## Exercise objective:
Where does "está" occur in the listing? Copy every line that holds it.

## Task inputs:

Start of Block

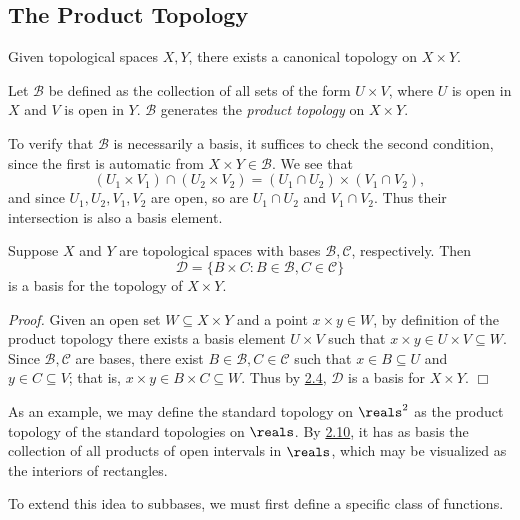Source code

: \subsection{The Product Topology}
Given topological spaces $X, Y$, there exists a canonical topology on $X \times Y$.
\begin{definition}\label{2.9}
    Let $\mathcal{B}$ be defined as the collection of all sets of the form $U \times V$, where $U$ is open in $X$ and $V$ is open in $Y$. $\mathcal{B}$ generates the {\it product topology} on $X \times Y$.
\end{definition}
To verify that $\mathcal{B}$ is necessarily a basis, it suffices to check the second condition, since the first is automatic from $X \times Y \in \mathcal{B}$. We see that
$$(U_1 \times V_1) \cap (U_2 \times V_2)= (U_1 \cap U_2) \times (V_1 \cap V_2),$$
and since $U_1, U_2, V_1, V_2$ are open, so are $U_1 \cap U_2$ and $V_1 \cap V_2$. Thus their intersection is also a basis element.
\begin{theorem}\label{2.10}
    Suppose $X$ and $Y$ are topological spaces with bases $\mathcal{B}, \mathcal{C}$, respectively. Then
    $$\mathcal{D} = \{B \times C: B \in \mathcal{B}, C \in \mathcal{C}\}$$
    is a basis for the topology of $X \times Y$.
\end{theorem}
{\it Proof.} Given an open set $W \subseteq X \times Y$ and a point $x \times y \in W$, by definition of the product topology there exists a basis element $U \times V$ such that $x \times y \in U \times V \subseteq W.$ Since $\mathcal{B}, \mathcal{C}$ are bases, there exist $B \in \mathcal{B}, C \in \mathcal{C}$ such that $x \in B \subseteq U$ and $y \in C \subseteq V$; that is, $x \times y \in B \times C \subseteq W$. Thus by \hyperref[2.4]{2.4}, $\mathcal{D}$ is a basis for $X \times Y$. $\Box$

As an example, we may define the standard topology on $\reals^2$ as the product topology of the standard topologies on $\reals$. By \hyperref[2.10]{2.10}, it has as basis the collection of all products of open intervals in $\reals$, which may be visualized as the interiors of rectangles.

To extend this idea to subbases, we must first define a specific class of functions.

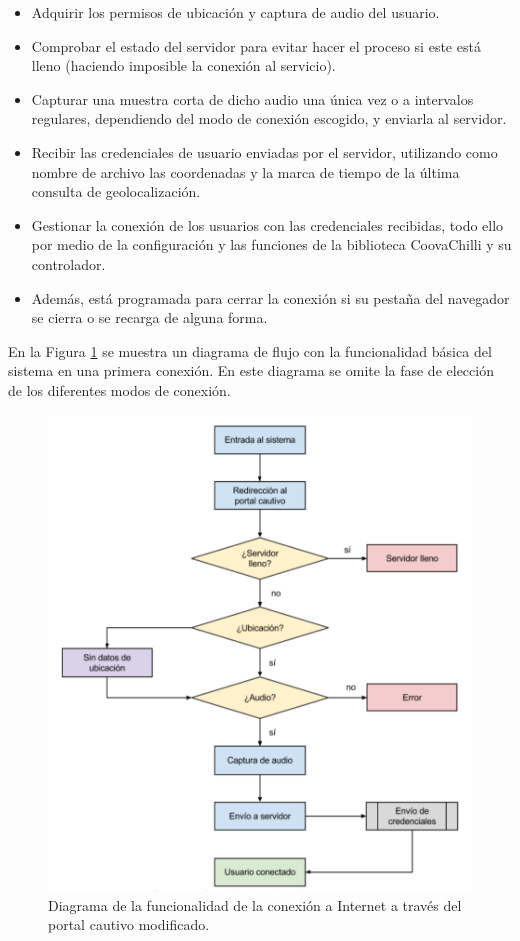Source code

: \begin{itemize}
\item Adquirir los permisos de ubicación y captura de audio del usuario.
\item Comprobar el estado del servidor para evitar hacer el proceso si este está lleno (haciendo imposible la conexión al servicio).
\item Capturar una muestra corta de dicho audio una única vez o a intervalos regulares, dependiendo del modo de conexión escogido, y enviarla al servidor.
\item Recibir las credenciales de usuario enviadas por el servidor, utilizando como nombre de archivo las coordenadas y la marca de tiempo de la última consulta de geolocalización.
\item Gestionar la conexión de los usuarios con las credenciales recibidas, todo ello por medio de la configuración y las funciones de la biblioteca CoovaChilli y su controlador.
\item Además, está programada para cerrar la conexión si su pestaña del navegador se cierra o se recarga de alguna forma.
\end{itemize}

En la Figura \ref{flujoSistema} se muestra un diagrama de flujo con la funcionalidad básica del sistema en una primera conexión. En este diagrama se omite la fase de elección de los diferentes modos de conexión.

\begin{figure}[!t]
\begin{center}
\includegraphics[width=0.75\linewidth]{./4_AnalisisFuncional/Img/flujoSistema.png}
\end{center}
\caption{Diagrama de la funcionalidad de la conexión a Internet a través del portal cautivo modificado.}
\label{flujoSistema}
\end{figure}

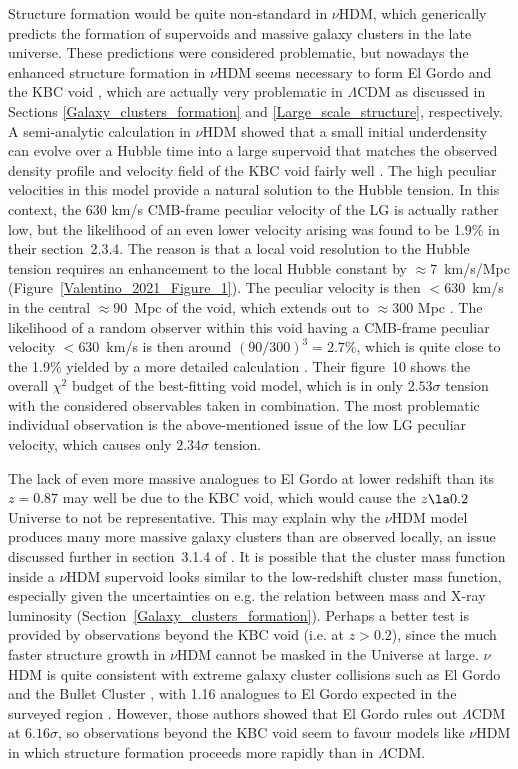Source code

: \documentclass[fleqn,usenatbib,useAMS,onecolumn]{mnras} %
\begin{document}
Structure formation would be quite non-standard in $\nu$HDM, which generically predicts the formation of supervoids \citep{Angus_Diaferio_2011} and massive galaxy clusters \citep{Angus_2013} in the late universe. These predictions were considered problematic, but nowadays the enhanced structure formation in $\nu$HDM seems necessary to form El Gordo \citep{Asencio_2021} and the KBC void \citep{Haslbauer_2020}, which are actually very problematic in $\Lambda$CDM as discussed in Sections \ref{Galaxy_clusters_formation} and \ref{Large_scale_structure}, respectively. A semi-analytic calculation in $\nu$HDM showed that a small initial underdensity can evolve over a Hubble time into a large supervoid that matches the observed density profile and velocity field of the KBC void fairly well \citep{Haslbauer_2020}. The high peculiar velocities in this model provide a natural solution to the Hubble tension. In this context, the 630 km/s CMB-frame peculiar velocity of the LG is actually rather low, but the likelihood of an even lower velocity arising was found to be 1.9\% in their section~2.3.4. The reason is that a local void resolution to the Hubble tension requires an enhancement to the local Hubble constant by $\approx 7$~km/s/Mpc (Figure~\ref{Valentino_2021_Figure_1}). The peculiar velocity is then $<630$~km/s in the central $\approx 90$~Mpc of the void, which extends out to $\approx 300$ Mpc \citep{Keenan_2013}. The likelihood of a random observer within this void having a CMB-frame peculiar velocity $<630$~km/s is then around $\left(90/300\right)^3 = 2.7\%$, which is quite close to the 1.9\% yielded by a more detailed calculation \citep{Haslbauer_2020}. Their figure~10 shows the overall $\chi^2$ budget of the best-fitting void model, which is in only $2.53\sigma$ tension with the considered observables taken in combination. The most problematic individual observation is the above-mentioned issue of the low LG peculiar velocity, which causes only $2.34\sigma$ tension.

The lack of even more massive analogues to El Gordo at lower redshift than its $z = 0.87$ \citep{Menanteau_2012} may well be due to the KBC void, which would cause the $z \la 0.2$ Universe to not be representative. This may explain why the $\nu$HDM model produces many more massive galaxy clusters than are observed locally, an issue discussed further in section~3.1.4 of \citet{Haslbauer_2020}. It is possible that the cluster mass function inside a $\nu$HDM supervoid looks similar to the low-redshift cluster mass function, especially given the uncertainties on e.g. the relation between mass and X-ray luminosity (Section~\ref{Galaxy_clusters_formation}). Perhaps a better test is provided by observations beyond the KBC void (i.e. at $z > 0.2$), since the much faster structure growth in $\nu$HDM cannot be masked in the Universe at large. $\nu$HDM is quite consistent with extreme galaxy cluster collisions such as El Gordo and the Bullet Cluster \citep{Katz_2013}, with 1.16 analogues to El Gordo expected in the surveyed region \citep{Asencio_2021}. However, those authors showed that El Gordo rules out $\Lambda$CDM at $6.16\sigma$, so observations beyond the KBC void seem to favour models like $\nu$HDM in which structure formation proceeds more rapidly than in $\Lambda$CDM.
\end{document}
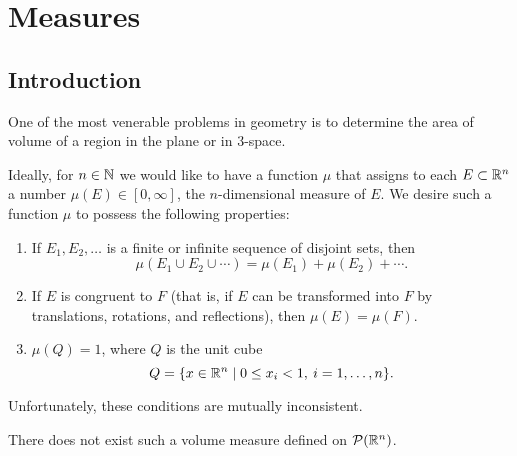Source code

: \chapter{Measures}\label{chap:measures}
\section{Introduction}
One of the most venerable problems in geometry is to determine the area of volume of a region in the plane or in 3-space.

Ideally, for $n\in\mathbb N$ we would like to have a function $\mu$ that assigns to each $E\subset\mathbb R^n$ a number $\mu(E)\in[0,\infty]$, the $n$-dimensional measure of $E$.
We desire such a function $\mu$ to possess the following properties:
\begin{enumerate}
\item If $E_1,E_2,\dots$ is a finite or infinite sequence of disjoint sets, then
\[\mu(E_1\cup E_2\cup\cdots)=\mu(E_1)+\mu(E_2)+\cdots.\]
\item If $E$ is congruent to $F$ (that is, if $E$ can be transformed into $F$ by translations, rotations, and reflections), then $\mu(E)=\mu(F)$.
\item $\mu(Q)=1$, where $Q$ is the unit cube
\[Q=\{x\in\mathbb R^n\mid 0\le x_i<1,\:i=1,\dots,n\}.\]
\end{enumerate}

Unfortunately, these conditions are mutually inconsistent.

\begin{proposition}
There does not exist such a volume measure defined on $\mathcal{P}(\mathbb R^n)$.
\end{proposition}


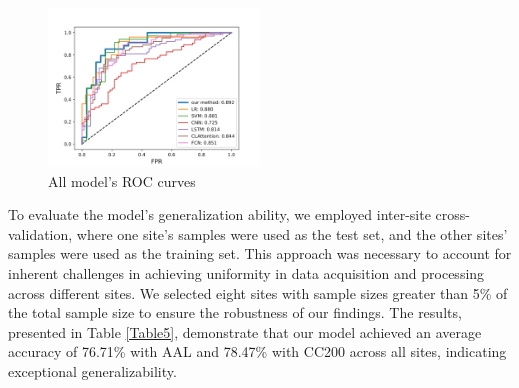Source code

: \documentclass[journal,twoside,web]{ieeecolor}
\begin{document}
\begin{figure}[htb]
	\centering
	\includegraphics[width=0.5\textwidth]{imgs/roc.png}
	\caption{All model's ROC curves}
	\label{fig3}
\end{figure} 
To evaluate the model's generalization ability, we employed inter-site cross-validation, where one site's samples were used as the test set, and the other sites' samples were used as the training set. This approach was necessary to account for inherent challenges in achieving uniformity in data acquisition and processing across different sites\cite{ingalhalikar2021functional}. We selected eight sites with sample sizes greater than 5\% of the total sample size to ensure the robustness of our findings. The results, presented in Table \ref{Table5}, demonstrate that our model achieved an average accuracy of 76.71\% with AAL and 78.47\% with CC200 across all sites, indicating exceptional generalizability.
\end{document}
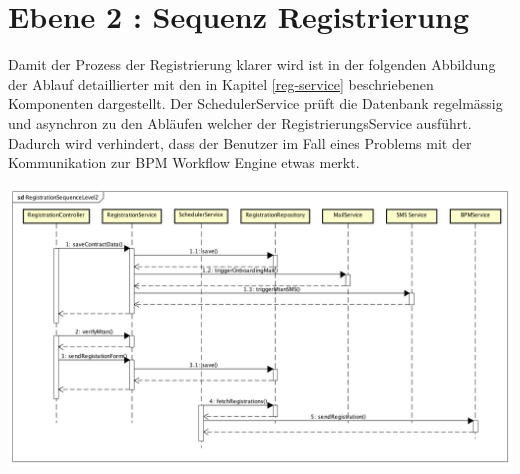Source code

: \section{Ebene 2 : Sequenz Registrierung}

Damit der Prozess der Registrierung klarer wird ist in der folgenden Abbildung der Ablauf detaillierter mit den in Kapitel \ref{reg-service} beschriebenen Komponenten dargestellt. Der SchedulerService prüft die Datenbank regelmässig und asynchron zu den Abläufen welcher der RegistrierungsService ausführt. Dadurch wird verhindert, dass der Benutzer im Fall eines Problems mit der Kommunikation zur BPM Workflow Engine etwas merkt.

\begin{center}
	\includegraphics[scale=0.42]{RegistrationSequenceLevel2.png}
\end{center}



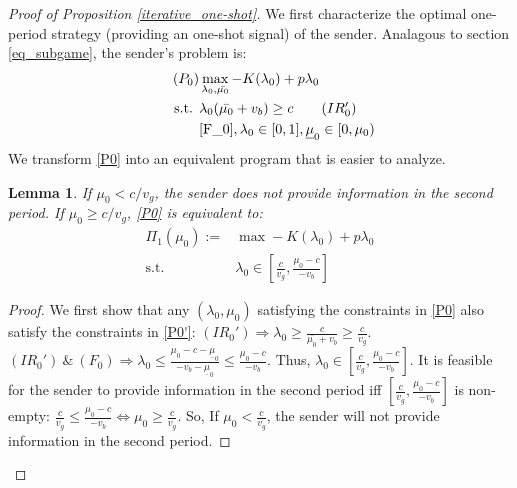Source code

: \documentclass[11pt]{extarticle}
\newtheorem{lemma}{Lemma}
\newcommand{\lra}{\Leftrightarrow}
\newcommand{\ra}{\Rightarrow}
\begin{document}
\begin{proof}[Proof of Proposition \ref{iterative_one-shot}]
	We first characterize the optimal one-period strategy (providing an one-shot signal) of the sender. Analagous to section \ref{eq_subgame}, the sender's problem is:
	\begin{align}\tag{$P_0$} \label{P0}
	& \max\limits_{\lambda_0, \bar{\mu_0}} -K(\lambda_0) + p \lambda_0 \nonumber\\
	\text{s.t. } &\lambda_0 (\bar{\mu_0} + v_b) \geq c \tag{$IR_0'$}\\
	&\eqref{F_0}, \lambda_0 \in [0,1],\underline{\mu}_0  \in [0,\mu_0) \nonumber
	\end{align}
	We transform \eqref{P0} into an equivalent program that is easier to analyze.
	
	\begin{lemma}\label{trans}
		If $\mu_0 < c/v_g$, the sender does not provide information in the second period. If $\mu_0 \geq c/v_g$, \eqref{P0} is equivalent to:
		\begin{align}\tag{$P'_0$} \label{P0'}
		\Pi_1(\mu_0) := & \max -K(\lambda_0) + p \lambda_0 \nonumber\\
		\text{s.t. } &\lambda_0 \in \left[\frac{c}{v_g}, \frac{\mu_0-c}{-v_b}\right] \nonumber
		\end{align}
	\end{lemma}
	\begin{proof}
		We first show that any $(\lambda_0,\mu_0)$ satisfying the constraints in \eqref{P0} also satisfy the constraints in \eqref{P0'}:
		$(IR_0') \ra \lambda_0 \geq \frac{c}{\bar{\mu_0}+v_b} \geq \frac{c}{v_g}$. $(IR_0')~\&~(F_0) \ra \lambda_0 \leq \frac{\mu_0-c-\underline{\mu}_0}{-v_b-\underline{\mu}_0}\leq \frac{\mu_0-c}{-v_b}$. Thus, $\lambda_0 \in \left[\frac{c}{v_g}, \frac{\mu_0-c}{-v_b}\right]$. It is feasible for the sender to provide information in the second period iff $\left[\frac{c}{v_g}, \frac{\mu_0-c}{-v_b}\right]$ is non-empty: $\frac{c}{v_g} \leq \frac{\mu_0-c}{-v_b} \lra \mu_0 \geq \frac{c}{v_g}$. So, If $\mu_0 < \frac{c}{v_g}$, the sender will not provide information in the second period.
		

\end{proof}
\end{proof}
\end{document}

End of Block

## Answer box:
\item Comprobar el estado del servidor para evitar hacer el proceso si este está lleno (haciendo imposible la conexión al servicio).
\item Además, está programada para cerrar la conexión si su pestaña del navegador se cierra o se recarga de alguna forma.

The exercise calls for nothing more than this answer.